Chiunque abbia a che fare con le arti elettroniche non può non conoscere il Peter pan della digital culture: il giapponese Toshio Iwai. Ormai un’icona della prima generazione di artisti digitali, all’altezza di una novella di Tim Burton, il giapponese, dall’aria sempre teneramente stralunata riesce ancora a sorprendere con le sue invenzioni raffinate e geniali.

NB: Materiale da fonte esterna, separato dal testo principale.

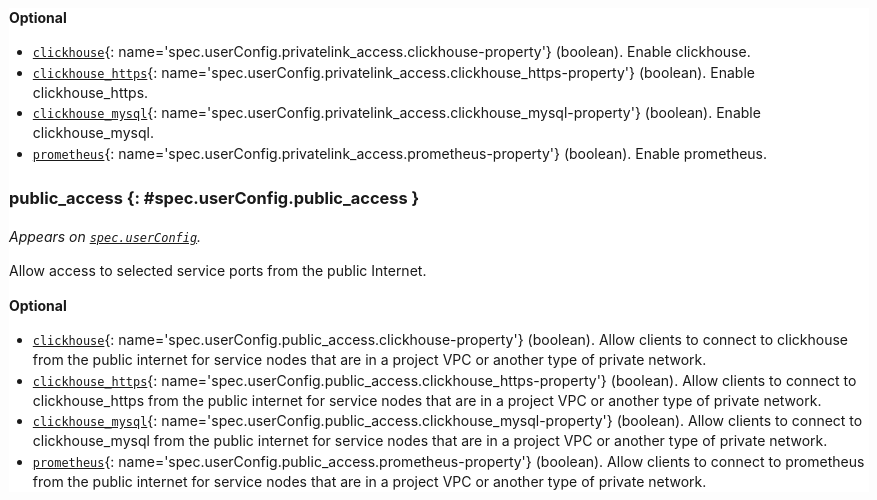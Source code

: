 **Optional**

- [`clickhouse`](#spec.userConfig.privatelink_access.clickhouse-property){: name='spec.userConfig.privatelink_access.clickhouse-property'} (boolean). Enable clickhouse.
- [`clickhouse_https`](#spec.userConfig.privatelink_access.clickhouse_https-property){: name='spec.userConfig.privatelink_access.clickhouse_https-property'} (boolean). Enable clickhouse_https.
- [`clickhouse_mysql`](#spec.userConfig.privatelink_access.clickhouse_mysql-property){: name='spec.userConfig.privatelink_access.clickhouse_mysql-property'} (boolean). Enable clickhouse_mysql.
- [`prometheus`](#spec.userConfig.privatelink_access.prometheus-property){: name='spec.userConfig.privatelink_access.prometheus-property'} (boolean). Enable prometheus.

### public_access {: #spec.userConfig.public_access }

_Appears on [`spec.userConfig`](#spec.userConfig)._

Allow access to selected service ports from the public Internet.

**Optional**

- [`clickhouse`](#spec.userConfig.public_access.clickhouse-property){: name='spec.userConfig.public_access.clickhouse-property'} (boolean). Allow clients to connect to clickhouse from the public internet for service nodes that are in a project VPC or another type of private network.
- [`clickhouse_https`](#spec.userConfig.public_access.clickhouse_https-property){: name='spec.userConfig.public_access.clickhouse_https-property'} (boolean). Allow clients to connect to clickhouse_https from the public internet for service nodes that are in a project VPC or another type of private network.
- [`clickhouse_mysql`](#spec.userConfig.public_access.clickhouse_mysql-property){: name='spec.userConfig.public_access.clickhouse_mysql-property'} (boolean). Allow clients to connect to clickhouse_mysql from the public internet for service nodes that are in a project VPC or another type of private network.
- [`prometheus`](#spec.userConfig.public_access.prometheus-property){: name='spec.userConfig.public_access.prometheus-property'} (boolean). Allow clients to connect to prometheus from the public internet for service nodes that are in a project VPC or another type of private network.
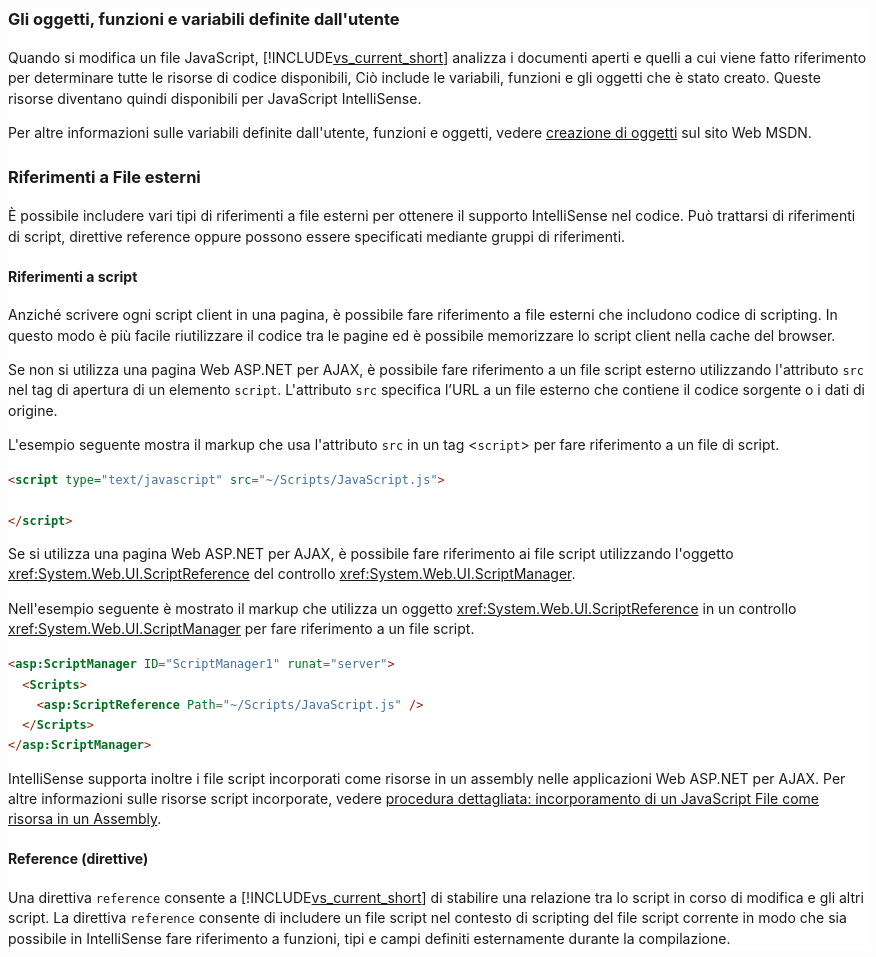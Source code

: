 ###  <a name="UserDefined"></a> Gli oggetti, funzioni e variabili definite dall'utente  
 Quando si modifica un file JavaScript, [!INCLUDE[vs_current_short](../includes/vs-current-short-md.md)] analizza i documenti aperti e quelli a cui viene fatto riferimento per determinare tutte le risorse di codice disponibili, Ciò include le variabili, funzioni e gli oggetti che è stato creato. Queste risorse diventano quindi disponibili per JavaScript IntelliSense.  
  
 Per altre informazioni sulle variabili definite dall'utente, funzioni e oggetti, vedere [creazione di oggetti](http://go.microsoft.com/fwlink/?LinkId=108671) sul sito Web MSDN.  
  
###  <a name="External"></a> Riferimenti a File esterni  
 È possibile includere vari tipi di riferimenti a file esterni per ottenere il supporto IntelliSense nel codice. Può trattarsi di riferimenti di script, direttive reference oppure possono essere specificati mediante gruppi di riferimenti.  
  
####  <a name="Script"></a> Riferimenti a script  
 Anziché scrivere ogni script client in una pagina, è possibile fare riferimento a file esterni che includono codice di scripting. In questo modo è più facile riutilizzare il codice tra le pagine ed è possibile memorizzare lo script client nella cache del browser.  
  
 Se non si utilizza una pagina Web ASP.NET per AJAX, è possibile fare riferimento a un file script esterno utilizzando l'attributo `src` nel tag di apertura di un elemento `script`. L'attributo `src` specifica l’URL a un file esterno che contiene il codice sorgente o i dati di origine.  
  
 L'esempio seguente mostra il markup che usa l'attributo `src` in un tag <`script`> per fare riferimento a un file di script.  
  
```html  
<script type="text/javascript" src="~/Scripts/JavaScript.js">  
  
</script>  
```  
  
 Se si utilizza una pagina Web ASP.NET per AJAX, è possibile fare riferimento ai file script utilizzando l'oggetto <xref:System.Web.UI.ScriptReference> del controllo <xref:System.Web.UI.ScriptManager>.  
  
 Nell'esempio seguente è mostrato il markup che utilizza un oggetto <xref:System.Web.UI.ScriptReference> in un controllo <xref:System.Web.UI.ScriptManager> per fare riferimento a un file script.  
  
```html  
<asp:ScriptManager ID="ScriptManager1" runat="server">  
  <Scripts>  
    <asp:ScriptReference Path="~/Scripts/JavaScript.js" />  
  </Scripts>  
</asp:ScriptManager>  
```  
  
 IntelliSense supporta inoltre i file script incorporati come risorse in un assembly nelle applicazioni Web ASP.NET per AJAX. Per altre informazioni sulle risorse script incorporate, vedere [procedura dettagliata: incorporamento di un JavaScript File come risorsa in un Assembly](http://msdn.microsoft.com/library/d8cb78cd-95a9-4dc6-92df-391866817e89).  
  
####  <a name="ReferenceDirectives"></a> Reference (direttive)  
 Una direttiva `reference` consente a [!INCLUDE[vs_current_short](../includes/vs-current-short-md.md)] di stabilire una relazione tra lo script in corso di modifica e gli altri script. La direttiva `reference` consente di includere un file script nel contesto di scripting del file script corrente in modo che sia possibile in IntelliSense fare riferimento a funzioni, tipi e campi definiti esternamente durante la compilazione.  
  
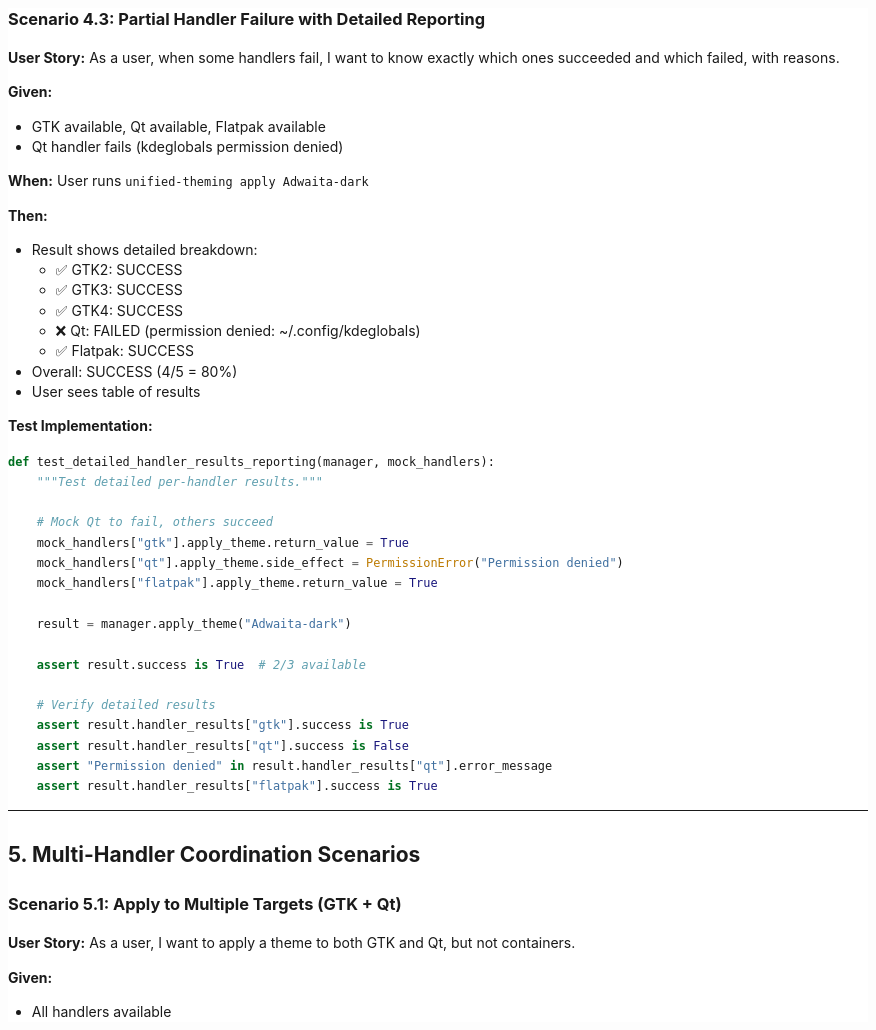 
### Scenario 4.3: Partial Handler Failure with Detailed Reporting

**User Story:** As a user, when some handlers fail, I want to know exactly which ones succeeded and which failed, with reasons.

**Given:**
- GTK available, Qt available, Flatpak available
- Qt handler fails (kdeglobals permission denied)

**When:**
User runs `unified-theming apply Adwaita-dark`

**Then:**
- Result shows detailed breakdown:
  - ✅ GTK2: SUCCESS
  - ✅ GTK3: SUCCESS
  - ✅ GTK4: SUCCESS
  - ❌ Qt: FAILED (permission denied: ~/.config/kdeglobals)
  - ✅ Flatpak: SUCCESS
- Overall: SUCCESS (4/5 = 80%)
- User sees table of results

**Test Implementation:**
```python
def test_detailed_handler_results_reporting(manager, mock_handlers):
    """Test detailed per-handler results."""

    # Mock Qt to fail, others succeed
    mock_handlers["gtk"].apply_theme.return_value = True
    mock_handlers["qt"].apply_theme.side_effect = PermissionError("Permission denied")
    mock_handlers["flatpak"].apply_theme.return_value = True

    result = manager.apply_theme("Adwaita-dark")

    assert result.success is True  # 2/3 available

    # Verify detailed results
    assert result.handler_results["gtk"].success is True
    assert result.handler_results["qt"].success is False
    assert "Permission denied" in result.handler_results["qt"].error_message
    assert result.handler_results["flatpak"].success is True
```

---

## 5. Multi-Handler Coordination Scenarios

### Scenario 5.1: Apply to Multiple Targets (GTK + Qt)

**User Story:** As a user, I want to apply a theme to both GTK and Qt, but not containers.

**Given:**
- All handlers available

Ultimamente, al Sonarama, ha lasciato tutti a bocca aperta, grazie a uno dei suoi congegni, come al solito “semplicemente” extra-ordinari. Lo strumento si chiama Teneri-On ed è stato il protagonista di una delle performance più belle dell’ultima edizione del Sonar di Barcellona. Teneri-On, (che in giapponese significa “qualcosa tra le mani“), è uno strumento musicale interattivo, in grado di creare suoni ed effetti sonori. Composto da una tavoletta/interfaccia con 16×16 bottoni, è facilissimo e piacevolissimo da usare. Basta pigiare i bottoni direttamente sul display, per generare musiche e luci e comporre straordinarie e vibranti melodie visuali. Una vera pacchia sinestetica.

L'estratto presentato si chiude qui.